Du déni à la réaction : la CNIL change de posture

Face à cette accumulation de fuites et à l’incapacité structurelle d’une partie des entreprises à faire face, la CNIL a décidé de durcir le ton. Dans son rapport annuel présenté fin avril, l’autorité recense 5 629 violations de données en 2024, soit une augmentation de 20 % par rapport à l’année précédente. Plus alarmant encore, plus de 2 500 incidents ont déjà été enregistrés pour le seul premier trimestre 2025.

Conséquence : une mesure jusqu’alors recommandée devient obligatoire. La CNIL exige, dès 2026, la mise en place d’une authentification forte pour tous les accès distants concernant des bases de données de plus de deux millions de personnes. «Quatre violations massives sur cinq auraient pu être évitées avec de la double authentification», affirme Marie-Laure Denis, présidente de l’institution. Pour les entreprises concernées, ne pas s’y conformer pourra être considéré comme un manquement à l’obligation de moyens du RGPD, article 32.

La double authentification, déjà largement appliquée dans les secteurs bancaire ou administratif, va donc devenir une norme de fait pour les opérateurs du e-commerce, des télécoms et de la grande distribution. Et pour cause : elle bloque la plupart des attaques automatisées, même en cas de vol d’identifiants.
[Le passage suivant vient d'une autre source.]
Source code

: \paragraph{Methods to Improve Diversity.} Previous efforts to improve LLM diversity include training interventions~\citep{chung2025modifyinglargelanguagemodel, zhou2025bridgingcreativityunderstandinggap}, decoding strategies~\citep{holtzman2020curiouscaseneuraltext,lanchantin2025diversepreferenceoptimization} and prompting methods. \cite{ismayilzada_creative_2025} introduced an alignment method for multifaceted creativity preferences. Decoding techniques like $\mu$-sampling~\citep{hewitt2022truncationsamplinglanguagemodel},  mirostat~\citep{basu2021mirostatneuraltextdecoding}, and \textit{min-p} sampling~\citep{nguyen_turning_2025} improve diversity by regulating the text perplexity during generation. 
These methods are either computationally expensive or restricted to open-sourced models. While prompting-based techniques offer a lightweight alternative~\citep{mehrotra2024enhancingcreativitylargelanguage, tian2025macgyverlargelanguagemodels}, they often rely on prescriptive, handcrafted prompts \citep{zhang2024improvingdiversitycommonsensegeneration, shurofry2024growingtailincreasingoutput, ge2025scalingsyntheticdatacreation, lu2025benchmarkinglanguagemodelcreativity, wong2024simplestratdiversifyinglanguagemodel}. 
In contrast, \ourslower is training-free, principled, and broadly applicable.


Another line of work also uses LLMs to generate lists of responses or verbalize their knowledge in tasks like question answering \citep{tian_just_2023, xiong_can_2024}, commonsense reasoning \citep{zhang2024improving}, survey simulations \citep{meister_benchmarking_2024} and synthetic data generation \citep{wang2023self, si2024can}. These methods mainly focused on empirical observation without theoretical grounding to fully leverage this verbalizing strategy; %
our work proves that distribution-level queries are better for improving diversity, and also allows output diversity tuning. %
Un changement culturel nécessaire dans le retail

La multiplication des incidents, en France comme au Royaume-Uni, avec des cas très médiatisés et récents chez Marks & Spencer ou Harrods, met en lumière la fragilité du modèle opérationnel actuel du commerce. Les failles ne sont pas seulement techniques. Elles sont organisationnelles, culturelles, contractuelles. Dans les cas de Thermomix ou Afflelou, les intrusions provenaient d’un prestataire de CRM. Il ne suffit donc plus de sécuriser ses propres serveurs : l’ensemble de la chaîne de sous-traitance doit être audité, contractuellement encadré et techniquement surveillé.

Les entreprises doivent aussi abandonner la vision court-termiste du retour sur investissement en matière de cybersécurité. Kevin Mitnick, ex-hacker américain reconverti en consultant, le rappelle dans un slogan devenu adage : «la cybersécurité n’est pas un coût. C’est un investissement pérenne.» Car une fois la confiance brisée, le lien avec le client ne se répare pas facilement. Des mois de campagnes marketing ne suffisent pas à effacer la méfiance.

Un véritable changement de culture s’impose. Cela passe par la généralisation de la double authentification, la surveillance proactive des activités suspectes, la désactivation rapide des services obsolètes, l’éducation continue des collaborateurs et l’intégration de la sécurité dès la conception des services (approche « security by design »).

En 2025, la question n’est plus de savoir si une enseigne sera attaquée, mais quand et comment. Le credentialstuffing évoqué n’est qu’un symptôme. Le vrai enjeu est de savoir si les acteurs du retail sont prêts à assumer leur responsabilité dans la protection des données qu’ils collectent et exploitent chaque jour. Dans un monde connecté, la confiance client se construit elle aussi à double facteur.